Handcuffed individualRecently enacted legislation in Massachusetts will significantly affect employers’ use of criminal history information for employment purposes. While most provisions of the new law (pdf) do not go into effect until February 2011, one provision, effective on November 4, 2010, requires the immediate attention of multi-state employers.

This provision generally prohibits employers from inquiring in an “initial written application form” about an applicant’s criminal history. Two narrow exceptions permit questions about criminal history if a federal or state regulation (1) disqualifies the applicant from employment in the open position based on a criminal conviction; or (2) bars the employer from hiring for one or more positions an individual with a criminal conviction. The second exception, as written in the statute, is ambiguous. It is unclear whether an employer who is barred from hiring a convicted criminal for certain positions may inquire into an applicants’ criminal history on the initial employment application used for a variety of positions, including those that can be filled by a convicted criminal. This issue is particularly important for multi-state employers who use a standard job application form for all jurisdictions.
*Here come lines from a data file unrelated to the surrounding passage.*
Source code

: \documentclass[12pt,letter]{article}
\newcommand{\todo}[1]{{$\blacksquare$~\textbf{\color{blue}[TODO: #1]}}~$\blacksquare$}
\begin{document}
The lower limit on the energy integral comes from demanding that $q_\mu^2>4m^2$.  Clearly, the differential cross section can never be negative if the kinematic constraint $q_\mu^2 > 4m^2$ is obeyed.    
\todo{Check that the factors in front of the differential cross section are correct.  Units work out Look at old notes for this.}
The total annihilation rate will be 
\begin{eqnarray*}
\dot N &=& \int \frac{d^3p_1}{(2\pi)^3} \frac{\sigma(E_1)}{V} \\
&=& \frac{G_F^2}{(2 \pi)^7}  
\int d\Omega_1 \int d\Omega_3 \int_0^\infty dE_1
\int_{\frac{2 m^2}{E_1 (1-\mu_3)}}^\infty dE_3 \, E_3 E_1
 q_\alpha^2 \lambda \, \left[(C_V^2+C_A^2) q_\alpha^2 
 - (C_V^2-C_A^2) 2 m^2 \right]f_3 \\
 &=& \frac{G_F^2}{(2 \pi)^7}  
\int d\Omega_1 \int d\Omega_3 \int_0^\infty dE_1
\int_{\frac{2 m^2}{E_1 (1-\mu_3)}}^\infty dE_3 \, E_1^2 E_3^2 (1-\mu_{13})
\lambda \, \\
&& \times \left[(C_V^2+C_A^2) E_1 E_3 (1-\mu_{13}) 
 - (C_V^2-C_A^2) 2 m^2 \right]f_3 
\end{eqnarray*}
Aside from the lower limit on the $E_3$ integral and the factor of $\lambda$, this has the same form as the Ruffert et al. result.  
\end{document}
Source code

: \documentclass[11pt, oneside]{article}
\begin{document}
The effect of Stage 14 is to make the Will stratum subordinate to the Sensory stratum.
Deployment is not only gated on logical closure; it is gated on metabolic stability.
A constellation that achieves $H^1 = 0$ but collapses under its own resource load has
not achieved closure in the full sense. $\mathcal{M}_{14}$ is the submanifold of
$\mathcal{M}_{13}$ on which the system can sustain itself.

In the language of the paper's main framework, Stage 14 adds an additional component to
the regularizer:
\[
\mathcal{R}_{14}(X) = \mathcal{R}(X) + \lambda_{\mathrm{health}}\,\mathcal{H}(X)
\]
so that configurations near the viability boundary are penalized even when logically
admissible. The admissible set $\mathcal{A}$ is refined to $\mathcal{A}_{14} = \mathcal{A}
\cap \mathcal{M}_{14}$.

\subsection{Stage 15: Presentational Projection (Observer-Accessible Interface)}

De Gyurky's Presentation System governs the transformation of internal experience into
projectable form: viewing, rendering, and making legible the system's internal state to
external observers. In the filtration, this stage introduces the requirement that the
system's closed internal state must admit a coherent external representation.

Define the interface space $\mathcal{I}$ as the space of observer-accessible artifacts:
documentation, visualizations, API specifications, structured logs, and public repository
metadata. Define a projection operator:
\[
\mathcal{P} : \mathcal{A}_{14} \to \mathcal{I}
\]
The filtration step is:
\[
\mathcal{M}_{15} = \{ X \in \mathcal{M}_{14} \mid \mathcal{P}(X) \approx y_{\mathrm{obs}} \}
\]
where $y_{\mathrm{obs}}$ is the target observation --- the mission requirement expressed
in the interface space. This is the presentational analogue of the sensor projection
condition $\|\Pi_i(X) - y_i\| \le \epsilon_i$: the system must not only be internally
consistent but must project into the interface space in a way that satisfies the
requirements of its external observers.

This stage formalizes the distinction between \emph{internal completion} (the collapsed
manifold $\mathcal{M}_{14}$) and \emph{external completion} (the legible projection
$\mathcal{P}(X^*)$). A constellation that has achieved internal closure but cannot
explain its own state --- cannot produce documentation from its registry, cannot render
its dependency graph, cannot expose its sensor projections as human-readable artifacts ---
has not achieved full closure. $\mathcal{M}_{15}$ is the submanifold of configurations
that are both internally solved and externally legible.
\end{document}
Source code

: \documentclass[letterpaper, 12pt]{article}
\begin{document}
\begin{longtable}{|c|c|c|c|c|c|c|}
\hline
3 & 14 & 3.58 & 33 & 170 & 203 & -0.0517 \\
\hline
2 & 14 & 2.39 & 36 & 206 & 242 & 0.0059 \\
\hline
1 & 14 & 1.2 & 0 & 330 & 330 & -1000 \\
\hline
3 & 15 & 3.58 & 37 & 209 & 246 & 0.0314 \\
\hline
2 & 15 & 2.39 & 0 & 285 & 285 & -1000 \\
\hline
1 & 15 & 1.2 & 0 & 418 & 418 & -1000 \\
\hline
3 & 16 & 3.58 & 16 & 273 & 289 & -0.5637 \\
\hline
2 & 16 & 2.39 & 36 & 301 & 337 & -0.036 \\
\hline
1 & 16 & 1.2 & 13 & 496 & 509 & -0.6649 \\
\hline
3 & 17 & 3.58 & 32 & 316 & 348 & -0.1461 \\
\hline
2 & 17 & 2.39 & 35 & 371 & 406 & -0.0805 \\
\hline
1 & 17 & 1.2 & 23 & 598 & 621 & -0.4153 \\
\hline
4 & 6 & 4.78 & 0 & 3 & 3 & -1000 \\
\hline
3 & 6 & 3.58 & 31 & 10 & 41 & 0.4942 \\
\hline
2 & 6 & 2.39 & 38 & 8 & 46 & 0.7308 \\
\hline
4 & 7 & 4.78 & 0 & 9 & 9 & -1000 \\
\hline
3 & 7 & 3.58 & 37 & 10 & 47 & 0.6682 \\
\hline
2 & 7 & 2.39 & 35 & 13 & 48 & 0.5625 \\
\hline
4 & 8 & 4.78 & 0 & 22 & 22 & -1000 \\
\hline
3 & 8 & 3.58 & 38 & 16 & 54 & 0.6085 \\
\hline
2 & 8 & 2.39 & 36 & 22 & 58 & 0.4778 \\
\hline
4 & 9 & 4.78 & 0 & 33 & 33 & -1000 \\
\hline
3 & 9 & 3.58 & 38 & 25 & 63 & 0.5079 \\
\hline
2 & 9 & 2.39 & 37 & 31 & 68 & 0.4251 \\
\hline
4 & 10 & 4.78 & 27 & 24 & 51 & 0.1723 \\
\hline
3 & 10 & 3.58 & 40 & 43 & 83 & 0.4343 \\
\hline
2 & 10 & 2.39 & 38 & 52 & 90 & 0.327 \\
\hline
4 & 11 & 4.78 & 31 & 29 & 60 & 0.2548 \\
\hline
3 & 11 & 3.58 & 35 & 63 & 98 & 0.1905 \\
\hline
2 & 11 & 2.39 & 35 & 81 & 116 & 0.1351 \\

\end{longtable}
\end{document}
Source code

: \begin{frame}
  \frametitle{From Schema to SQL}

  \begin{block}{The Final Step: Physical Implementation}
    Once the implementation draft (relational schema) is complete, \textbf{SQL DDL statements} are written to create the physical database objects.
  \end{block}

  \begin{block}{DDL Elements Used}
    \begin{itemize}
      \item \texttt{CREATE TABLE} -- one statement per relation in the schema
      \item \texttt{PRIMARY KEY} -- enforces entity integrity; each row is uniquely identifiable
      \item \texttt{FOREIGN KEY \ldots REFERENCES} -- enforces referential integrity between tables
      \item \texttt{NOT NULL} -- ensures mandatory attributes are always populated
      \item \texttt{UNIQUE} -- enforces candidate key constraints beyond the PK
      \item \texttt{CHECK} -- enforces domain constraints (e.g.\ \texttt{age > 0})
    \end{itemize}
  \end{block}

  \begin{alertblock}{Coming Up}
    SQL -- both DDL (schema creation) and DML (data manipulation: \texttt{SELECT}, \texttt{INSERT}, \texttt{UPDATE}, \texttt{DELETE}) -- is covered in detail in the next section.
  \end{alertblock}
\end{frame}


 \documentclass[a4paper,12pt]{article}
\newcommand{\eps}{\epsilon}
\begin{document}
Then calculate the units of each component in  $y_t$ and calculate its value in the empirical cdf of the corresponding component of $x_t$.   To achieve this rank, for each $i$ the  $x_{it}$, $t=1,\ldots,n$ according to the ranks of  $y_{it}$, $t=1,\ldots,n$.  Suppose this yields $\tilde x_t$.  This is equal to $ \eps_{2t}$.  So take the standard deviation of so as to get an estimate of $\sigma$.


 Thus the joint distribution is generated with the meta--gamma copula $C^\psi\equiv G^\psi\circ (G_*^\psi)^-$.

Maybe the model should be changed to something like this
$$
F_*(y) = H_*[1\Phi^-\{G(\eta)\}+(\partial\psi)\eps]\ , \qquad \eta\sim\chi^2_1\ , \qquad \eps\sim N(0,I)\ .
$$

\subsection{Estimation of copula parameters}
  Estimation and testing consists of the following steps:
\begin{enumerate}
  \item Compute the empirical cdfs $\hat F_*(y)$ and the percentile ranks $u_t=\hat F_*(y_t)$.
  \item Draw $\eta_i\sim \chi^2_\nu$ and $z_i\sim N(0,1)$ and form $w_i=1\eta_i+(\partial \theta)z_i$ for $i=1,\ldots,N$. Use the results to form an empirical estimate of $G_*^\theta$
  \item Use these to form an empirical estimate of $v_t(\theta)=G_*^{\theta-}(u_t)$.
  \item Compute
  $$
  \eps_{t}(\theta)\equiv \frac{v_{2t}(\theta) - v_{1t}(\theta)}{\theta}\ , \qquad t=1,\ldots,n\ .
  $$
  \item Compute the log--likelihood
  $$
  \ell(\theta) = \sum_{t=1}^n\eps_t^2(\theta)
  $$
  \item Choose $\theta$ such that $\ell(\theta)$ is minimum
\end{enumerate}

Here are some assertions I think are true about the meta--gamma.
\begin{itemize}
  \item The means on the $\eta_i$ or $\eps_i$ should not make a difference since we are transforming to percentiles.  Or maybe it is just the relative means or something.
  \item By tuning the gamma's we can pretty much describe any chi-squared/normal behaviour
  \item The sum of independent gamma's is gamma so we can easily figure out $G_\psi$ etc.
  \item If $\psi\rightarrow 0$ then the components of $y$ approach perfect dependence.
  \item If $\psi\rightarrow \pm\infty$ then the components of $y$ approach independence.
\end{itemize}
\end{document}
Before the new law’s November effective date, all multi-state employers should carefully reviewany job application form that is completed by Massachusetts applicants. If the employer has no position for which federal or state law prohibits the hiring of a convicted criminal, the employer should add an instruction to Massachusetts applicants, immediately below any question seeking information about criminal history, directing Massachusetts applicants not to respond. If the employer has one or more positions for which federal or state law prohibits the hiring of a convicted criminal, the employer should consider an instruction which directs Massachusetts applicants not to answer the question unless they are applying for one or more of a list of specified positions. The list would include those positions for which state or federal law prohibits the hiring of a convicted criminal.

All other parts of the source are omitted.